_Exercise requirements_
Your task is to copy the lines of the data below from the line holding "Muon: 0.1057 GeV" through the line holding "- Top: way too heavy", inclusive, exactly and with nothing added.

= = =

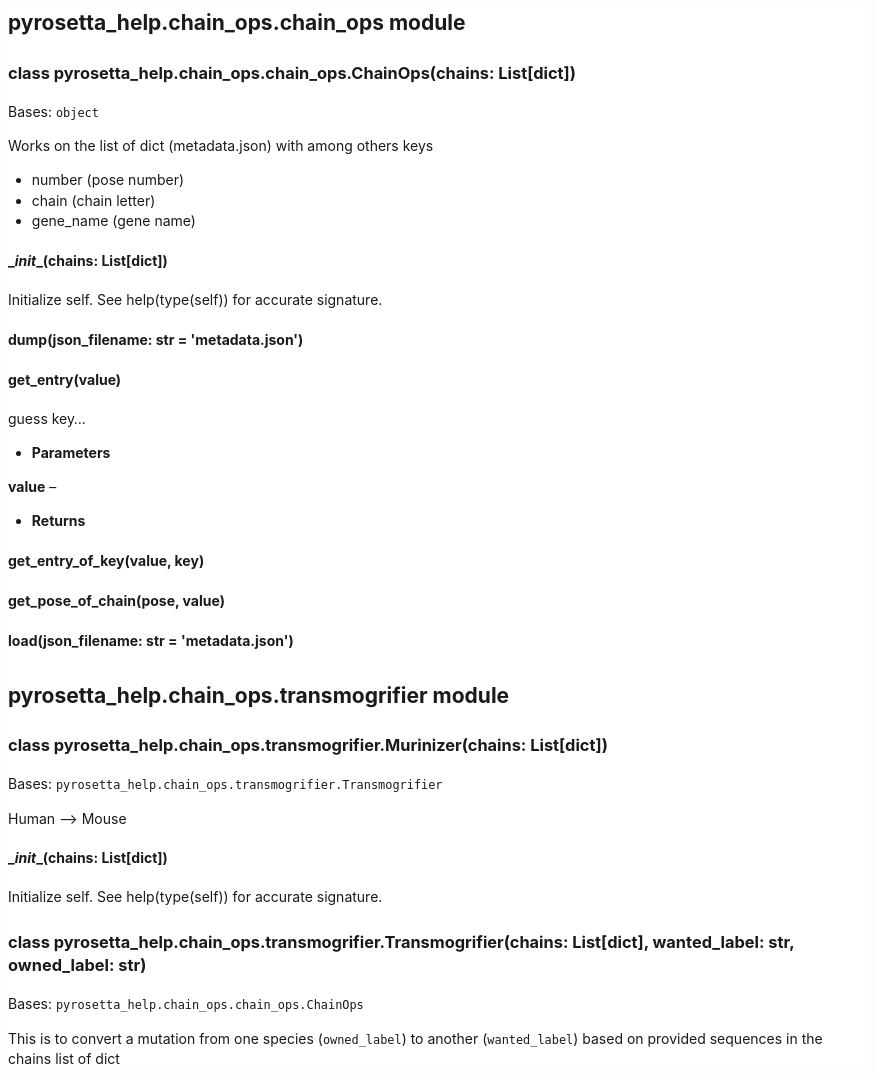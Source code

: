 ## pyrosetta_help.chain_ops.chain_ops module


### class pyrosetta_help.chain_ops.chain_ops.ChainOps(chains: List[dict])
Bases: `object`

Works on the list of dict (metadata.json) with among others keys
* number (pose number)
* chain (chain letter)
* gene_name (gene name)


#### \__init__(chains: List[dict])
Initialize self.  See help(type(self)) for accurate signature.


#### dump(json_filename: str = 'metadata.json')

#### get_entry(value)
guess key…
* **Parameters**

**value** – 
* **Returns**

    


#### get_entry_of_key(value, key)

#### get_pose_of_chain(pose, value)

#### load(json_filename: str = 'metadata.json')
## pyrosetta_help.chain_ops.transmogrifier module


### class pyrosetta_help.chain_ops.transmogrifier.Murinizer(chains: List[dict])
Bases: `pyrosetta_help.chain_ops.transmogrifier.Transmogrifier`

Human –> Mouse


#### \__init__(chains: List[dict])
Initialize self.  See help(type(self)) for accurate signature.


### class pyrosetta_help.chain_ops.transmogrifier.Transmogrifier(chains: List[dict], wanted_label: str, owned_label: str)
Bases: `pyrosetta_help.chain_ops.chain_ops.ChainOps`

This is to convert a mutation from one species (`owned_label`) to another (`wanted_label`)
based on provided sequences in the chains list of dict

= = =

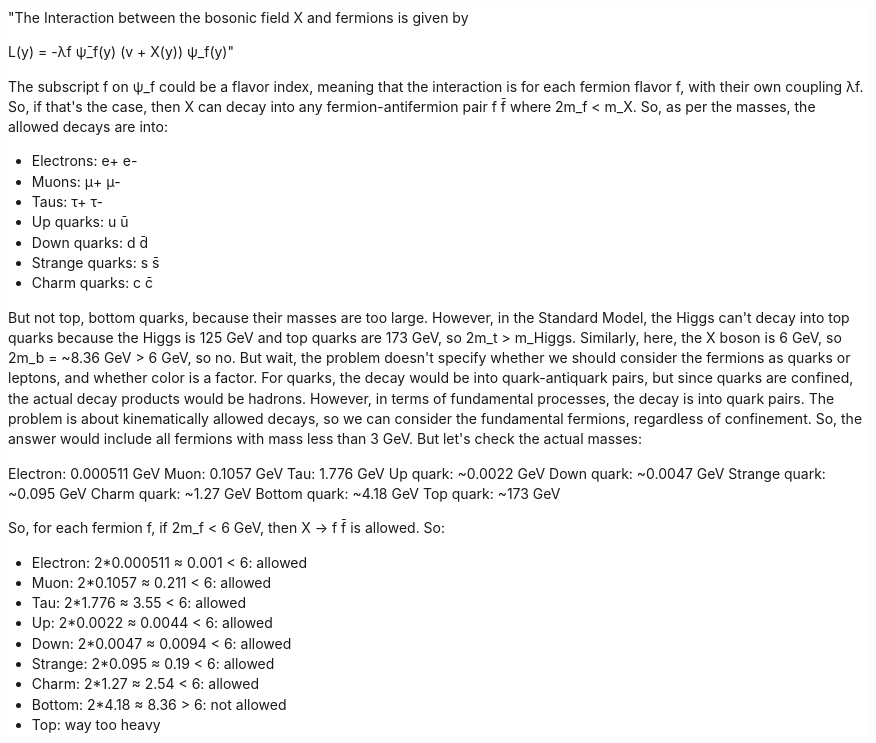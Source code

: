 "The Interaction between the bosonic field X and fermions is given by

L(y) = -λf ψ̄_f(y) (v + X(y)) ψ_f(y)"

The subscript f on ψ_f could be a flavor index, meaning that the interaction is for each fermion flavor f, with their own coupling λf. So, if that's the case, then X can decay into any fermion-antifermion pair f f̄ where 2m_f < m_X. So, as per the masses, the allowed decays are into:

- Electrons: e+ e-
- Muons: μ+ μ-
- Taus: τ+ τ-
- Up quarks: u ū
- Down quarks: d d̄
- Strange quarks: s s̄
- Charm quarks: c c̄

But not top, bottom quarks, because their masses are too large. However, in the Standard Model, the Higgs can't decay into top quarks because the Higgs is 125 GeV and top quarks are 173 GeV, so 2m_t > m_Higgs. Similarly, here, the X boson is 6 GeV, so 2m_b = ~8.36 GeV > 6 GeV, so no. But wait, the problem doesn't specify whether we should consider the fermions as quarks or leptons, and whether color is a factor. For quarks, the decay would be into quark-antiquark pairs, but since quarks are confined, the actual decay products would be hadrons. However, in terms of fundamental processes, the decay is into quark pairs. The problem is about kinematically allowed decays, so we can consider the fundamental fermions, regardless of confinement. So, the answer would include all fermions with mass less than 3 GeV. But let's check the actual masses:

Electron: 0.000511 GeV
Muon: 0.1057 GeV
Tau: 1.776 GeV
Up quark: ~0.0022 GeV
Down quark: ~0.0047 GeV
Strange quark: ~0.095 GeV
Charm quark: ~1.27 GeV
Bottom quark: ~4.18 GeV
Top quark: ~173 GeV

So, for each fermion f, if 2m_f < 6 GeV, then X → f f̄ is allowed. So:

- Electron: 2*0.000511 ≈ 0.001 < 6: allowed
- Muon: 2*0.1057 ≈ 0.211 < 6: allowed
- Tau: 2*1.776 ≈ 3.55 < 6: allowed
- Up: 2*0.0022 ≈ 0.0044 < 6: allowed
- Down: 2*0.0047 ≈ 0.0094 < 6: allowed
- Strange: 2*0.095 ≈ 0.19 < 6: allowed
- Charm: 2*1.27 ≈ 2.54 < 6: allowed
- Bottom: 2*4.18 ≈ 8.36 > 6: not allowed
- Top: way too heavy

= = =

_Solution to this task_
Muon: 0.1057 GeV
Tau: 1.776 GeV
Up quark: ~0.0022 GeV
Down quark: ~0.0047 GeV
Strange quark: ~0.095 GeV
Charm quark: ~1.27 GeV
Bottom quark: ~4.18 GeV
Top quark: ~173 GeV

So, for each fermion f, if 2m_f < 6 GeV, then X → f f̄ is allowed. So:

- Electron: 2*0.000511 ≈ 0.001 < 6: allowed
- Muon: 2*0.1057 ≈ 0.211 < 6: allowed
- Tau: 2*1.776 ≈ 3.55 < 6: allowed
- Up: 2*0.0022 ≈ 0.0044 < 6: allowed
- Down: 2*0.0047 ≈ 0.0094 < 6: allowed
- Strange: 2*0.095 ≈ 0.19 < 6: allowed
- Charm: 2*1.27 ≈ 2.54 < 6: allowed
- Bottom: 2*4.18 ≈ 8.36 > 6: not allowed
- Top: way too heavy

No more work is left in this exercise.